Мы вопрошаем и допрашиваем прошедшее, чтобы оно объяснило нам наше настоящее и намекнуло о нашем будущем

В. Г. Белинский

Если история способна научить чему-нибудь, то прежде всего сознанию себя самих, ясному взгляду на настоящее 

В. О. Ключевский

В 1797 году император Павел I издает «Акт о престолонаследии», где детально прописывается порядок транзита верховной власти. Его дополняет «Учреждение об императорской фамилии», которое включает монархию в общий правовой порядок. Это означало переход от самовластия к самодержавию.

Между Петром и большевиками

Самовластие существовало все XVIII столетие (от Петра I до Павла I). Но его появление в отечественной истории связано с именем Ивана Грозного двумя веками раньше. После кончины тирана началось разложение самовластного режима. И через Смуту, после Смуты страна постепенно вползла в самодержавие — порядок в целом новый, малоизвестный (в XVI веке он только начал свое утверждение). Это самодержавие достигло своего апогея в правление детей Алексея Михайловича от первого брака — Федора и Софьи. Затем появился Петр и начал строить самовластие-2.
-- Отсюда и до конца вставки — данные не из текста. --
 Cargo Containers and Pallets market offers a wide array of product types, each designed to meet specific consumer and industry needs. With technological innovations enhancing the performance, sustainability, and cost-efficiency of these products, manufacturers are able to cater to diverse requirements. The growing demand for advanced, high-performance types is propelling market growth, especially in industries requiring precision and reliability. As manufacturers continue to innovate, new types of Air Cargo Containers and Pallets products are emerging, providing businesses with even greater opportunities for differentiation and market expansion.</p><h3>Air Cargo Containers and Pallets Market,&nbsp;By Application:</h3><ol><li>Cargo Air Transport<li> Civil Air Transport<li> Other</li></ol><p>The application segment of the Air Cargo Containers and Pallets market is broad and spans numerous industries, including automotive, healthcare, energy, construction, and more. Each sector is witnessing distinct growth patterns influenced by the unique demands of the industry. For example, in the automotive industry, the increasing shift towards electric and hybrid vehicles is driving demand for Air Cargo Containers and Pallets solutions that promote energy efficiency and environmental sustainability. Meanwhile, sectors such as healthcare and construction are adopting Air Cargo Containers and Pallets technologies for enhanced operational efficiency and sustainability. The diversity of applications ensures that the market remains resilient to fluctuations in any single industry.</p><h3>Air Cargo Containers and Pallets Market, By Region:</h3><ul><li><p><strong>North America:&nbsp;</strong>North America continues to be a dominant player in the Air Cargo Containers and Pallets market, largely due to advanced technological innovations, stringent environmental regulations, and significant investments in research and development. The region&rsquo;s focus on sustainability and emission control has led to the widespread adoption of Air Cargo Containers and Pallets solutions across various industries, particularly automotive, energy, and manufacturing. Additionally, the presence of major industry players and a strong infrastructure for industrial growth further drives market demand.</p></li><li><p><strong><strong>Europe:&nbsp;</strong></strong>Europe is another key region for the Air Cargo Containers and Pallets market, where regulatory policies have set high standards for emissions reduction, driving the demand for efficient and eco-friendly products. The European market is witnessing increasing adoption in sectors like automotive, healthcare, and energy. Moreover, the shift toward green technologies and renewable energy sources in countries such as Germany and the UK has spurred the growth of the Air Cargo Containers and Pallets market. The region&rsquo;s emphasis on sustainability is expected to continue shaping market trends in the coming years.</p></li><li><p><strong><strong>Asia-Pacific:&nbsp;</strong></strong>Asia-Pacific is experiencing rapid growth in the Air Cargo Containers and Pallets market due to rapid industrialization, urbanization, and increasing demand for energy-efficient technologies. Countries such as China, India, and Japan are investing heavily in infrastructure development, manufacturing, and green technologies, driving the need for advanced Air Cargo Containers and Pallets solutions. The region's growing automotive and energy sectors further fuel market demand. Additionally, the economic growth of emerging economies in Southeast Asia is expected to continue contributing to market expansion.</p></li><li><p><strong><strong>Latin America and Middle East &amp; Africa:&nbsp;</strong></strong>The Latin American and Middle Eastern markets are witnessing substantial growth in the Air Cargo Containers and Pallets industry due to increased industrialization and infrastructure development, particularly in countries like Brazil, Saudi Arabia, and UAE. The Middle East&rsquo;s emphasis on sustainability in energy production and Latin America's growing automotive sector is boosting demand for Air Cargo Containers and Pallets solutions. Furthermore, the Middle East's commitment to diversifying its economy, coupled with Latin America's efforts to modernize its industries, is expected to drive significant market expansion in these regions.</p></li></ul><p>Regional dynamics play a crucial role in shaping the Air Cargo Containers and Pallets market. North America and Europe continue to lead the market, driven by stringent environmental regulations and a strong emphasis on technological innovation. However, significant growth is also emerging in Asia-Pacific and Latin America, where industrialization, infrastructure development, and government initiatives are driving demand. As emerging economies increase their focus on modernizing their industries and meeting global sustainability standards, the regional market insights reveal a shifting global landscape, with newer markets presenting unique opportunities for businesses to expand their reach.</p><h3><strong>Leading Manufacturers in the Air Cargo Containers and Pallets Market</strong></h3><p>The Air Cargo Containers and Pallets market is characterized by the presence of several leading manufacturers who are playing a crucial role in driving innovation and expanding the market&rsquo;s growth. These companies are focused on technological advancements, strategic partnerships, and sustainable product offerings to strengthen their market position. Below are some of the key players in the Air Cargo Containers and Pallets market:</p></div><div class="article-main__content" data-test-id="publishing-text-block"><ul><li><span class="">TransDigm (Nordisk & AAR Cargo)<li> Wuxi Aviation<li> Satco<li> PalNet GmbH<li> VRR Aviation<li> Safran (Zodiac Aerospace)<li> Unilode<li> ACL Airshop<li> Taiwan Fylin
В Смутное время царская власть проходит стадию демонополизации. Она вынуждена ограничивать себя. Учиться сотрудничать с Земскими соборами, патриархом, «новым боярством» («старое» во многом было подкошено опричниной и Смутой). В конце XVII века самодержавие находится на грани перерождения. Экономическое процветание, сильные «польское» и «немецкое» влияния, амбиции оперившегося «нового боярства», предполагавшего в качестве альтернативы status quo аристократическую федерацию.

Петр, а впоследствии большевики, явятся похоронщиками «свободы» и «плюральности». Петровский raison d’etre, обоснование нового правления — это неудачные походы кн. В. В. Голицына в Крым во время регентства царевны Софьи Алексеевны (как у большевиков — тяготы мировой войны). В обоих случаях никакого военно-политического коллапса «дореволюционных» режимов (допетровского и добольшевистского) не было.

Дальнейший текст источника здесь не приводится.